▶ [PROVIDED DATA]:
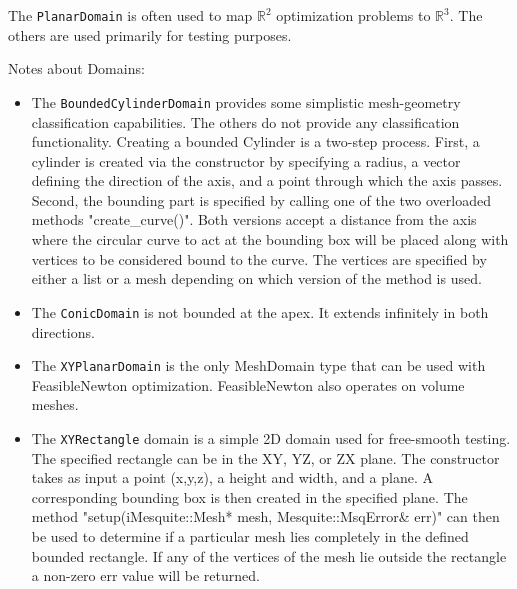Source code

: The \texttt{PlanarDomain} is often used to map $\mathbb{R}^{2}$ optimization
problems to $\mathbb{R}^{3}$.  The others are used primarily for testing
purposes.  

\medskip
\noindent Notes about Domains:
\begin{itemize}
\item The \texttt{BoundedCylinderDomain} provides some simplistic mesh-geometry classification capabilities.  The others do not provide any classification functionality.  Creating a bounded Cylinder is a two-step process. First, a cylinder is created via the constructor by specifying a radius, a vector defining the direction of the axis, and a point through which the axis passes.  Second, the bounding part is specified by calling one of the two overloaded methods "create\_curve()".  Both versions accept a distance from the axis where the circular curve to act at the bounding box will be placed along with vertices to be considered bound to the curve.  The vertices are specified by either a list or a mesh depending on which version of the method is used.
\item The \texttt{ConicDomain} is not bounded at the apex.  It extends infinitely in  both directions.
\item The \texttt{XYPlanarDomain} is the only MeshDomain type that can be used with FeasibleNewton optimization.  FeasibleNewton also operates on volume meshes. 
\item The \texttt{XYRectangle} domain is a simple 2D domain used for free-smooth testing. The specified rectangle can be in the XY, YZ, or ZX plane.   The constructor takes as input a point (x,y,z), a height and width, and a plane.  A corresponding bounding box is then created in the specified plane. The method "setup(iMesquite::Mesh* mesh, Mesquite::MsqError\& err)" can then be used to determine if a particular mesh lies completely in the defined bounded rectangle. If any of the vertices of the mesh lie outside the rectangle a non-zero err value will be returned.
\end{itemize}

==

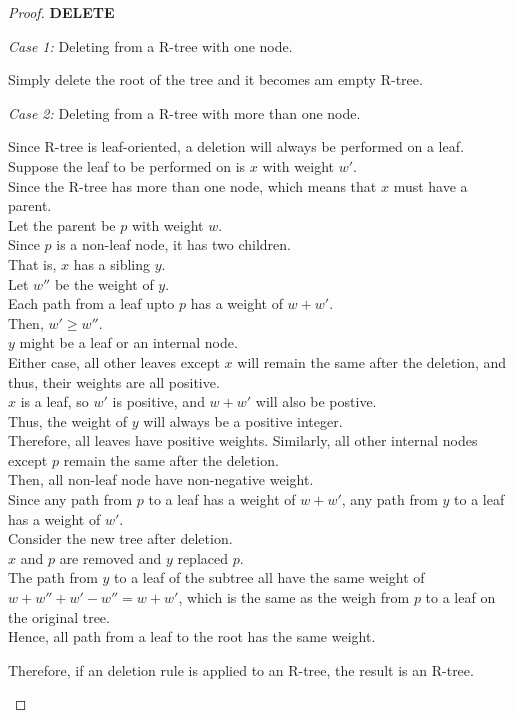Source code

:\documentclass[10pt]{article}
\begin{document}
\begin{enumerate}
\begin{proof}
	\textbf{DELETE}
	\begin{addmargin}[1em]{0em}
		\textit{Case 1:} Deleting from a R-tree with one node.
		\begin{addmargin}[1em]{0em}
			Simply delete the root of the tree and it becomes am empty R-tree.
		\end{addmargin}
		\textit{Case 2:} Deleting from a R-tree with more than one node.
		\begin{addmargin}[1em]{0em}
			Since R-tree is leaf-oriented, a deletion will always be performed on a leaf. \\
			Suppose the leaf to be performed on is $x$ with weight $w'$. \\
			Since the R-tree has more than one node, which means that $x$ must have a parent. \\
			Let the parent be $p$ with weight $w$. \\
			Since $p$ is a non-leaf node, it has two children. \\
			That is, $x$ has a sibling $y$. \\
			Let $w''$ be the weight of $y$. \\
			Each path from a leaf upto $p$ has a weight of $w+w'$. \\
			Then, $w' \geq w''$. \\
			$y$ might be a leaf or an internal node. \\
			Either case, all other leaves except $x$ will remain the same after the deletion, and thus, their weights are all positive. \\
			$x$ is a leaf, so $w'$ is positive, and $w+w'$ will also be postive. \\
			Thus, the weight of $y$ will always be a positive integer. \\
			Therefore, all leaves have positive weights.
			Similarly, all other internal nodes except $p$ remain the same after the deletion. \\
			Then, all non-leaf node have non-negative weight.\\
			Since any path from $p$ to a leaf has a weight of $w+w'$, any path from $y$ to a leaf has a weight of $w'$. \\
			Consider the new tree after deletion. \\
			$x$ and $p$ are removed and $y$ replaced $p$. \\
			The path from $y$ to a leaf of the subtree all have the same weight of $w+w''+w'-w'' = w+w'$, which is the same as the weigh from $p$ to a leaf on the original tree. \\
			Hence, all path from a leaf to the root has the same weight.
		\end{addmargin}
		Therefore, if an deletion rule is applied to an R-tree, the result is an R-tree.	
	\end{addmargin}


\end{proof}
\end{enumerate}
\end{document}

--

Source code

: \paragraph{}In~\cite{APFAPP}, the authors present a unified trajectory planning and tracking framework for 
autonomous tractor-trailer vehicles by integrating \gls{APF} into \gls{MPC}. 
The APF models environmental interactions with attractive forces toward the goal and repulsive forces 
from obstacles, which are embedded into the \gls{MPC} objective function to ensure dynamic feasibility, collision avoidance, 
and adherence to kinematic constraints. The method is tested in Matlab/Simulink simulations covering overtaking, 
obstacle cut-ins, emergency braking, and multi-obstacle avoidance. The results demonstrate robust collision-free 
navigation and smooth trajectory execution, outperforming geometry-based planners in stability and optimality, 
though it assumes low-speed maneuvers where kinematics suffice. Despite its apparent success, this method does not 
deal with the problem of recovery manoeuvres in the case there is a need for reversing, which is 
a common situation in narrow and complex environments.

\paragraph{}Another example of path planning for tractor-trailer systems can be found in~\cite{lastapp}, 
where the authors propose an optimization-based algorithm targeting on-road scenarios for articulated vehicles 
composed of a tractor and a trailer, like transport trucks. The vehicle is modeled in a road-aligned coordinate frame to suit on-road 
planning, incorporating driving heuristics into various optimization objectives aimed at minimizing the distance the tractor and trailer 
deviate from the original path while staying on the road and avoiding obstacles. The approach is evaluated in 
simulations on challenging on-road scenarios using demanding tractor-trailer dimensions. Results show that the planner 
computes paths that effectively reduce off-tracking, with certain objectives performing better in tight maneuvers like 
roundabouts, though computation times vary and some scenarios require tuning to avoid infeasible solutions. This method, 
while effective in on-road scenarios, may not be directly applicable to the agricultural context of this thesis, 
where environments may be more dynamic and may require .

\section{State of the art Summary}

▶ [TASK OBJECTIVE]: Please return a copy of each line in the entries that has the string "based".

▶ [ANSWER SECTION]:
navigation and smooth trajectory execution, outperforming geometry-based planners in stability and optimality, 
where the authors propose an optimization-based algorithm targeting on-road scenarios for articulated vehicles 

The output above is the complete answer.